In the records below, begin at the line containing "- No internet" and end at the line containing "- _Default authentication_ using"; quote every line in that span exactly, including both boundary lines, and no others.

┌─ Data provided

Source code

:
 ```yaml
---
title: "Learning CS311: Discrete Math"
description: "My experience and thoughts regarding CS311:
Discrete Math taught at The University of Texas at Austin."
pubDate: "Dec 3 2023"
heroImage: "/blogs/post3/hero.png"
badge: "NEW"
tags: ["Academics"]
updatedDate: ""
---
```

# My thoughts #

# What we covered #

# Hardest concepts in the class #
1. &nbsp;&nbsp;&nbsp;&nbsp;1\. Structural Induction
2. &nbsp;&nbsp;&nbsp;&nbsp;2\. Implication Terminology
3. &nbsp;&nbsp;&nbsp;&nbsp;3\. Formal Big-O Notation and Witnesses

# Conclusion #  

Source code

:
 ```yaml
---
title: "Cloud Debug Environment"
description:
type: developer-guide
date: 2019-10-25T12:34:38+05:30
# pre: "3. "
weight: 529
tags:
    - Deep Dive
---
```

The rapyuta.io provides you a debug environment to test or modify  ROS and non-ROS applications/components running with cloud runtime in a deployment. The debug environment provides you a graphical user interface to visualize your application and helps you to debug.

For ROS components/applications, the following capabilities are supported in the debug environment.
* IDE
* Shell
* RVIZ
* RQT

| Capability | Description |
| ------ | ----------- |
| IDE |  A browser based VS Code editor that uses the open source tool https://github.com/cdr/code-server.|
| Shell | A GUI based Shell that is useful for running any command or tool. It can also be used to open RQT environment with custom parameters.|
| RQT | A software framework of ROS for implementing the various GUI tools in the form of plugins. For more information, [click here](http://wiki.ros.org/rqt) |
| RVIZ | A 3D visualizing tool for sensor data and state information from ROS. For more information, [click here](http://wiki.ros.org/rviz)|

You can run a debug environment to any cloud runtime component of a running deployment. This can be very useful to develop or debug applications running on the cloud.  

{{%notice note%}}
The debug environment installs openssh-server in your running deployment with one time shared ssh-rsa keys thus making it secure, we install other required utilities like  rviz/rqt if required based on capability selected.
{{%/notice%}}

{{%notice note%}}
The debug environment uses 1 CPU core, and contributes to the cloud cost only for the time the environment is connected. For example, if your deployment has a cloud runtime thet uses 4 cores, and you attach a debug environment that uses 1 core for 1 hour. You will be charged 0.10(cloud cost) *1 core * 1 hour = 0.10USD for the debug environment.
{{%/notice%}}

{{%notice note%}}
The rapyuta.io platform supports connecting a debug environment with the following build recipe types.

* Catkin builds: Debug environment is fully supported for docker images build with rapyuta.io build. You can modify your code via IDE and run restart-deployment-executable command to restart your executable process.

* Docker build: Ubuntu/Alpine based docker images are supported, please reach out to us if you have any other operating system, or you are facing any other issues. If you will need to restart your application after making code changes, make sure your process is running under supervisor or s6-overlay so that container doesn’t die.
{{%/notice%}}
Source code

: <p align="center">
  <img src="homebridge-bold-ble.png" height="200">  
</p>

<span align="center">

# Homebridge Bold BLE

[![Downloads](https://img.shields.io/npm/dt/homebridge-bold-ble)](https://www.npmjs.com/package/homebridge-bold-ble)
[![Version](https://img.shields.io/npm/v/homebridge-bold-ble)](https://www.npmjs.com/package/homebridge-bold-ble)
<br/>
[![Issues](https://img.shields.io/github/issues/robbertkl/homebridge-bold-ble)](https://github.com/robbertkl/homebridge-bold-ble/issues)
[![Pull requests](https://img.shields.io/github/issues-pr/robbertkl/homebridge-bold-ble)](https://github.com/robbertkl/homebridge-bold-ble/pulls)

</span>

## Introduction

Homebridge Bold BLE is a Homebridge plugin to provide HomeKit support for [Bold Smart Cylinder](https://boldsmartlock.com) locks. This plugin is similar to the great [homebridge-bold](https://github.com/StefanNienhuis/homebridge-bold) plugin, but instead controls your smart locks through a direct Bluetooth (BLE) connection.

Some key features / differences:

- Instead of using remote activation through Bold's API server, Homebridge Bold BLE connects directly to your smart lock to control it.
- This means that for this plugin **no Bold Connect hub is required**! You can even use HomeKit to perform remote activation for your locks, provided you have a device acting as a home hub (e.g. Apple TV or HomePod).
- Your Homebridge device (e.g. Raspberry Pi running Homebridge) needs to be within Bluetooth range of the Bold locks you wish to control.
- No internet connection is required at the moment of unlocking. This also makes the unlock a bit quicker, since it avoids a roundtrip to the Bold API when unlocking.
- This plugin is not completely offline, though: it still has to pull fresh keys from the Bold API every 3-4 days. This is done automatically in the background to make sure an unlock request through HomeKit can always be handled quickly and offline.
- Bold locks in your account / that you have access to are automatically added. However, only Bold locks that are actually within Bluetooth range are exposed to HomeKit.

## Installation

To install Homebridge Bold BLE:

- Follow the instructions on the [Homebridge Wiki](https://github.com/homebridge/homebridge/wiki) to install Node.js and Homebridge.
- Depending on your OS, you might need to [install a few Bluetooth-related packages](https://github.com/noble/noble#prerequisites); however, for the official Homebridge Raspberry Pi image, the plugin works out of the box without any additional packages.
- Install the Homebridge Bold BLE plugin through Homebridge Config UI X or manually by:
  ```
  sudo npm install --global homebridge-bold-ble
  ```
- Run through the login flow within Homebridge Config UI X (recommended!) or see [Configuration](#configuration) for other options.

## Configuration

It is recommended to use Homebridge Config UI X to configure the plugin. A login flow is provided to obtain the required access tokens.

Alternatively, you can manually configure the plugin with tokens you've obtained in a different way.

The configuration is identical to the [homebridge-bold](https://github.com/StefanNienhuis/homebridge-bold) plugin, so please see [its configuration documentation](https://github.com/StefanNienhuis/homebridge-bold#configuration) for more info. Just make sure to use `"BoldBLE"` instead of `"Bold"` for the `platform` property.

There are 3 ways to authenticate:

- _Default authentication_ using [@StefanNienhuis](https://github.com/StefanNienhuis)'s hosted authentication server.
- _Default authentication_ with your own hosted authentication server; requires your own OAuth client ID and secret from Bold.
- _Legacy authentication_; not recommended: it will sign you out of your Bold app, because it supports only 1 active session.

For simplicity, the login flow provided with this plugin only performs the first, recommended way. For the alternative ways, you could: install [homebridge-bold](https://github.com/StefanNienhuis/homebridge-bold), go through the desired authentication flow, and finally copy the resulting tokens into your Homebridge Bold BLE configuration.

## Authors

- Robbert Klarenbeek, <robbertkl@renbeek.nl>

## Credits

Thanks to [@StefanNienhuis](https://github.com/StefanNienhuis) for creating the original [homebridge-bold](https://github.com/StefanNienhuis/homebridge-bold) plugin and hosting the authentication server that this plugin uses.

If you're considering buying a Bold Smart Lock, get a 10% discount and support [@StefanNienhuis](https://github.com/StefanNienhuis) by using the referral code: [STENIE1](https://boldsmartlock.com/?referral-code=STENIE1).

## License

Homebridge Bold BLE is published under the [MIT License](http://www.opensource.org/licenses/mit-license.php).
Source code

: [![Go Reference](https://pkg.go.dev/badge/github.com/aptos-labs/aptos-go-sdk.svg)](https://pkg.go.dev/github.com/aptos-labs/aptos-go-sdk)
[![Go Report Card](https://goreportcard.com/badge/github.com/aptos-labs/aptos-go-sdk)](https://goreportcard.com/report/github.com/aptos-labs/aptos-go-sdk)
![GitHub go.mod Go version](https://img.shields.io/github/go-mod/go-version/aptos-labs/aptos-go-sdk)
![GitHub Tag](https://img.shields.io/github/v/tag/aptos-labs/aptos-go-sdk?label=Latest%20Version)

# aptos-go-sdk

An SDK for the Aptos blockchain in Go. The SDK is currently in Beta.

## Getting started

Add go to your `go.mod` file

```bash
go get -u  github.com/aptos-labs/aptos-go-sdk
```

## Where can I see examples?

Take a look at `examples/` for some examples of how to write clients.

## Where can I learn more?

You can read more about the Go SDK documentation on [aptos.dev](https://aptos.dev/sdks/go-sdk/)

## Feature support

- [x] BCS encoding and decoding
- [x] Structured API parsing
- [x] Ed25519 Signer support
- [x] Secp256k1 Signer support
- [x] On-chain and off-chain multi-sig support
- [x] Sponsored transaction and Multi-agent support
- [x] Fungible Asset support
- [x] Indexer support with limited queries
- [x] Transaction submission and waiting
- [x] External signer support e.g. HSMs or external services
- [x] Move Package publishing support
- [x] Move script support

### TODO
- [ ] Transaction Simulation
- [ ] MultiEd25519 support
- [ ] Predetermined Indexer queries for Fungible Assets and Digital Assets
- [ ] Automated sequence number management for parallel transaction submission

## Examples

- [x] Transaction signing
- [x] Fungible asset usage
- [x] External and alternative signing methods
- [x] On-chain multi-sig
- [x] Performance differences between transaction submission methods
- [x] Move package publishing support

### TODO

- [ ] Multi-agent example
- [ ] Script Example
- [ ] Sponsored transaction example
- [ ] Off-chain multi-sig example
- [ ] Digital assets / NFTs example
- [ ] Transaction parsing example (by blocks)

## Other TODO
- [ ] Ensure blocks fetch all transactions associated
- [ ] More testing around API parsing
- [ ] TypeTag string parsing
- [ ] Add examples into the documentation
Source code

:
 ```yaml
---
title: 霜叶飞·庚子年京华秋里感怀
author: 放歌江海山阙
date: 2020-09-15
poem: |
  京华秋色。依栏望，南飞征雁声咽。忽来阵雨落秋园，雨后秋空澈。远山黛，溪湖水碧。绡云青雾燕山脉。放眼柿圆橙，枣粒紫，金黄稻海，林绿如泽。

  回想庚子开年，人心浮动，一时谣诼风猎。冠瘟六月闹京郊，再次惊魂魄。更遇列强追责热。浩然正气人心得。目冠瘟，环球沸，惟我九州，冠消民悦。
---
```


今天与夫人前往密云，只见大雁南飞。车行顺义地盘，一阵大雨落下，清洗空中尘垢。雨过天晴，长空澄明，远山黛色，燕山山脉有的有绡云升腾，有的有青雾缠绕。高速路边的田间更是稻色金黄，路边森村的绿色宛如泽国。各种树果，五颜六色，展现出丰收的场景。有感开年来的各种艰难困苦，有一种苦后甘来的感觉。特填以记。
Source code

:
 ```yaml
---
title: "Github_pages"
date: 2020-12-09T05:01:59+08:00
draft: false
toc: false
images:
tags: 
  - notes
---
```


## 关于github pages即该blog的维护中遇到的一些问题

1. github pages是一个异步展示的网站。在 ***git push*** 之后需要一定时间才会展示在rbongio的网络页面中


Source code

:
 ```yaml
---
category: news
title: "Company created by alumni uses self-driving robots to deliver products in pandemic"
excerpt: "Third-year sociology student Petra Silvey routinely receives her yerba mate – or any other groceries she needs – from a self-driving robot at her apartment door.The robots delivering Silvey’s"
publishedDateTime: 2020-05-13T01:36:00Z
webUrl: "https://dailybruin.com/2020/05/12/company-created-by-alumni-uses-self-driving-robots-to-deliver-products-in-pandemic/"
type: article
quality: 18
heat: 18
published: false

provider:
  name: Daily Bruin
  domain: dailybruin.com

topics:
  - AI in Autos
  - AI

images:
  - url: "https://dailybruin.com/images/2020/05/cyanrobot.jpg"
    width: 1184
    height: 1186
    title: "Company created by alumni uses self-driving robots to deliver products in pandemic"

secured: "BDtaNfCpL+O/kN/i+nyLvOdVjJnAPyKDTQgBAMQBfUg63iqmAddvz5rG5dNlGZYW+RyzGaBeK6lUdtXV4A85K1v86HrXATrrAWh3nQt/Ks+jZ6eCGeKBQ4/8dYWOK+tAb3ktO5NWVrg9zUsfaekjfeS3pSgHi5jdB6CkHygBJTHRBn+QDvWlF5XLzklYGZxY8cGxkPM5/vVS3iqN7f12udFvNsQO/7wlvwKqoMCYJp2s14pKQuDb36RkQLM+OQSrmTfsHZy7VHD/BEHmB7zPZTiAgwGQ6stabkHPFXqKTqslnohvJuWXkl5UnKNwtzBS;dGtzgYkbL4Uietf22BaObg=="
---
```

└─

> [Result]:
- No internet connection is required at the moment of unlocking. This also makes the unlock a bit quicker, since it avoids a roundtrip to the Bold API when unlocking.
- This plugin is not completely offline, though: it still has to pull fresh keys from the Bold API every 3-4 days. This is done automatically in the background to make sure an unlock request through HomeKit can always be handled quickly and offline.
- Bold locks in your account / that you have access to are automatically added. However, only Bold locks that are actually within Bluetooth range are exposed to HomeKit.

## Installation

To install Homebridge Bold BLE:

- Follow the instructions on the [Homebridge Wiki](https://github.com/homebridge/homebridge/wiki) to install Node.js and Homebridge.
- Depending on your OS, you might need to [install a few Bluetooth-related packages](https://github.com/noble/noble#prerequisites); however, for the official Homebridge Raspberry Pi image, the plugin works out of the box without any additional packages.
- Install the Homebridge Bold BLE plugin through Homebridge Config UI X or manually by:
  ```
  sudo npm install --global homebridge-bold-ble
  ```
- Run through the login flow within Homebridge Config UI X (recommended!) or see [Configuration](#configuration) for other options.

## Configuration

It is recommended to use Homebridge Config UI X to configure the plugin. A login flow is provided to obtain the required access tokens.

Alternatively, you can manually configure the plugin with tokens you've obtained in a different way.

The configuration is identical to the [homebridge-bold](https://github.com/StefanNienhuis/homebridge-bold) plugin, so please see [its configuration documentation](https://github.com/StefanNienhuis/homebridge-bold#configuration) for more info. Just make sure to use `"BoldBLE"` instead of `"Bold"` for the `platform` property.

There are 3 ways to authenticate:

- _Default authentication_ using [@StefanNienhuis](https://github.com/StefanNienhuis)'s hosted authentication server.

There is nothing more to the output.